3.2. Aerosol Transport from the Amazon to Southern Brazil

Figure 4 and Figure 5 illustrate the aerosol mass flux and atmospheric circulation during the first half of September 2024. Figure 4 depicts the aerosol mass flux, which represents the product of the carbonaceous aerosol concentration and wind, allowing for inferences about aerosol concentrations in the region as well as their transport. Figure 5, on the other hand, shows the atmospheric circulation, providing an essential context to support the analysis. The analysis revealed that the main sources of aerosol emissions were in the Amazon region. Subsequently, these aerosols were transported to southern and southeastern Brazil, mainly driven by the South American Low-Level Jet (SALLJ), as evidenced in Figure 5. The SALLJ, characterized by strong winds primarily at the level of 850 hPa [60,61,62], has been widely described by several authors as the main mechanism responsible for transporting heat and moisture from the Amazon to southern Brazil, as well as carrying biomass burning products from the Amazon to subtropical regions [63,64,65].

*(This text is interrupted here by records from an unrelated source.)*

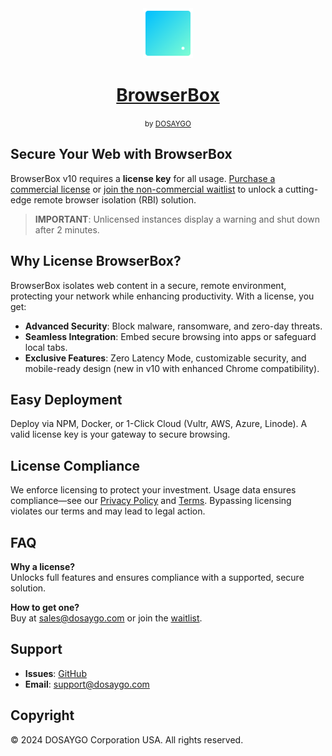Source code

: <div align="center">
  <img style="width:80px; height:80px" src="https://raw.githubusercontent.com/BrowserBox/BrowserBox/main/docs/icon.svg" alt="BrowserBox Logo 2023">
  <h1><a href="https://dosaygo.com">BrowserBox</a></h1>
  <small>by <a href="https://dosaygo.com">DOSAYGO</a></small>
</div>

<h2>Secure Your Web with BrowserBox</h2>
<p>BrowserBox v10 requires a <strong>license key</strong> for all usage. <a href="mailto:sales@dosaygo.com?subject=License">Purchase a commercial license</a> or <a href="https://tally.so/r/nPvb1x">join the non-commercial waitlist</a> to unlock a cutting-edge remote browser isolation (RBI) solution.</p>

<blockquote>
  <p><strong>IMPORTANT</strong>: Unlicensed instances display a warning and shut down after 2 minutes.</p>
</blockquote>

<h2>Why License BrowserBox?</h2>
<p>BrowserBox isolates web content in a secure, remote environment, protecting your network while enhancing productivity. With a license, you get:</p>
<ul>
  <li><strong>Advanced Security</strong>: Block malware, ransomware, and zero-day threats.</li>
  <li><strong>Seamless Integration</strong>: Embed secure browsing into apps or safeguard local tabs.</li>
  <li><strong>Exclusive Features</strong>: Zero Latency Mode, customizable security, and mobile-ready design (new in v10 with enhanced Chrome compatibility).</li>
</ul>

<h2>Easy Deployment</h2>
<p>Deploy via NPM, Docker, or 1-Click Cloud (Vultr, AWS, Azure, Linode). A valid license key is your gateway to secure browsing.</p>

<h2>License Compliance</h2>
<p>We enforce licensing to protect your investment. Usage data ensures compliance—see our <a href="https://dosaygo.com/privacy.txt">Privacy Policy</a> and <a href="https://dosaygo.com/terms.txt">Terms</a>. Bypassing licensing violates our terms and may lead to legal action.</p>

<h2>FAQ</h2>
<p><strong>Why a license?</strong><br>
  Unlocks full features and ensures compliance with a supported, secure solution.</p>
<p><strong>How to get one?</strong><br>
  Buy at <a href="mailto:sales@dosaygo.com?subject=License">sales@dosaygo.com</a> or join the <a href="https://tally.so/r/nPvb1x">waitlist</a>.</p>

<h2>Support</h2>
<ul>
  <li><strong>Issues</strong>: <a href="https://github.com/BrowserBox/BrowserBox/issues">GitHub</a></li>
  <li><strong>Email</strong>: <a href="mailto:support@dosaygo.com">support@dosaygo.com</a></li>
</ul>

<h2>Copyright</h2>
<p>© 2024 DOSAYGO Corporation USA. All rights reserved.</p>
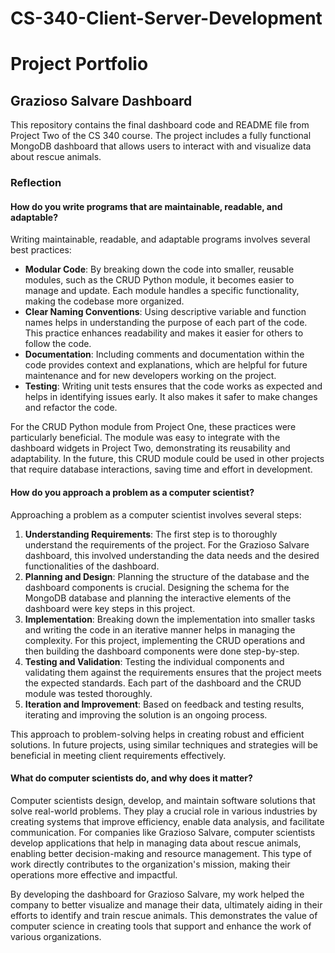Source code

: # CS-340-Client-Server-Development

# Project Portfolio

## Grazioso Salvare Dashboard

This repository contains the final dashboard code and README file from Project Two of the CS 340 course. The project includes a fully functional MongoDB dashboard that allows users to interact with and visualize data about rescue animals.

### Reflection

#### How do you write programs that are maintainable, readable, and adaptable?
Writing maintainable, readable, and adaptable programs involves several best practices:

- **Modular Code**: By breaking down the code into smaller, reusable modules, such as the CRUD Python module, it becomes easier to manage and update. Each module handles a specific functionality, making the codebase more organized.
- **Clear Naming Conventions**: Using descriptive variable and function names helps in understanding the purpose of each part of the code. This practice enhances readability and makes it easier for others to follow the code.
- **Documentation**: Including comments and documentation within the code provides context and explanations, which are helpful for future maintenance and for new developers working on the project.
- **Testing**: Writing unit tests ensures that the code works as expected and helps in identifying issues early. It also makes it safer to make changes and refactor the code.

For the CRUD Python module from Project One, these practices were particularly beneficial. The module was easy to integrate with the dashboard widgets in Project Two, demonstrating its reusability and adaptability. In the future, this CRUD module could be used in other projects that require database interactions, saving time and effort in development.

#### How do you approach a problem as a computer scientist?
Approaching a problem as a computer scientist involves several steps:

1. **Understanding Requirements**: The first step is to thoroughly understand the requirements of the project. For the Grazioso Salvare dashboard, this involved understanding the data needs and the desired functionalities of the dashboard.
2. **Planning and Design**: Planning the structure of the database and the dashboard components is crucial. Designing the schema for the MongoDB database and planning the interactive elements of the dashboard were key steps in this project.
3. **Implementation**: Breaking down the implementation into smaller tasks and writing the code in an iterative manner helps in managing the complexity. For this project, implementing the CRUD operations and then building the dashboard components were done step-by-step.
4. **Testing and Validation**: Testing the individual components and validating them against the requirements ensures that the project meets the expected standards. Each part of the dashboard and the CRUD module was tested thoroughly.
5. **Iteration and Improvement**: Based on feedback and testing results, iterating and improving the solution is an ongoing process.

This approach to problem-solving helps in creating robust and efficient solutions. In future projects, using similar techniques and strategies will be beneficial in meeting client requirements effectively.

#### What do computer scientists do, and why does it matter?
Computer scientists design, develop, and maintain software solutions that solve real-world problems. They play a crucial role in various industries by creating systems that improve efficiency, enable data analysis, and facilitate communication. For companies like Grazioso Salvare, computer scientists develop applications that help in managing data about rescue animals, enabling better decision-making and resource management. This type of work directly contributes to the organization's mission, making their operations more effective and impactful.

By developing the dashboard for Grazioso Salvare, my work helped the company to better visualize and manage their data, ultimately aiding in their efforts to identify and train rescue animals. This demonstrates the value of computer science in creating tools that support and enhance the work of various organizations.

During the initial days of the analyzed period (1 september and 2 September 2024), an increase in aerosol mass flux values (up to 2.4 kg m⁻¹s⁻¹) was observed over the Amazon region, driven by intense fire activity. Already in these first two days, the southward transport of aerosols could be identified, reaching the São Martinho region on 1 September 2024, although with a low intensity. Due to changes in atmospheric circulation (Figure 5), these aerosols subsequently reached the São Paulo region by 2 September 2024. Between 3 and 7 September 2024, the southward transport of aerosols was observed. However, the aerosol mass flux values were less intense, and due to changes in atmospheric circulation, the intensities alternated between the cities of São Martinho and São Paulo.

On 7 September 2024, an intensification in wind speed toward the south was observed (Figure 5g), which persisted until 11 September 2024 (Figure 5k). On 8 September 2024, aerosol mass flux values intensified once again (Figure 4h), with the reestablishment of transport toward southern Brazil, driven by atmospheric circulation. This transport directly impacted the city of São Martinho and persisted in the region until 11 September 2024 (Figure 4k). This pattern is also evident in Figure 3, where the AOD begins to increase on 6 September 2024, reaching its peak on 11 September 2024.

In the following days (13–15 September 2024), a decrease in the intensity of the winds was observed in some areas of southern Brazil, which was associated with the passage of a high-pressure system that settled over part of Uruguay and southern Brazil (Figure 5m–o), causing the wind flow to change to a more southerly component toward the east. Consequently, the aerosol plume began to shift northward (Figure 4m–o). This shift enabled higher concentrations of carbonaceous aerosols to reach São Paulo and considerably increase the AOD concentrations during this period (Figure 3).

Aerosol mass flux is a widely used variable for identifying regions of aerosol concentration and long-range transport. It has been recognized by several authors as a key indicator of aerosol atmospheric rivers (AARs) in various regions [28,66,67]. The aerosol mass flux values observed during this event, as well as the extent of the transport, are comparable to those associated with an AAR identified by Chakraborty et al. [66] on 18 August 2019, albeit more intense. This same event was also analyzed by Vara-Vela et al. [22], as it was marked by the occurrence of “black rain” in the state of São Paulo. The authors investigated biomass burning events during the 2018–2019 fire seasons using the WRF-Chem and found that it adequately represented the spatial evolution of smoke plumes, although with some limitations regarding AOD magnitudes.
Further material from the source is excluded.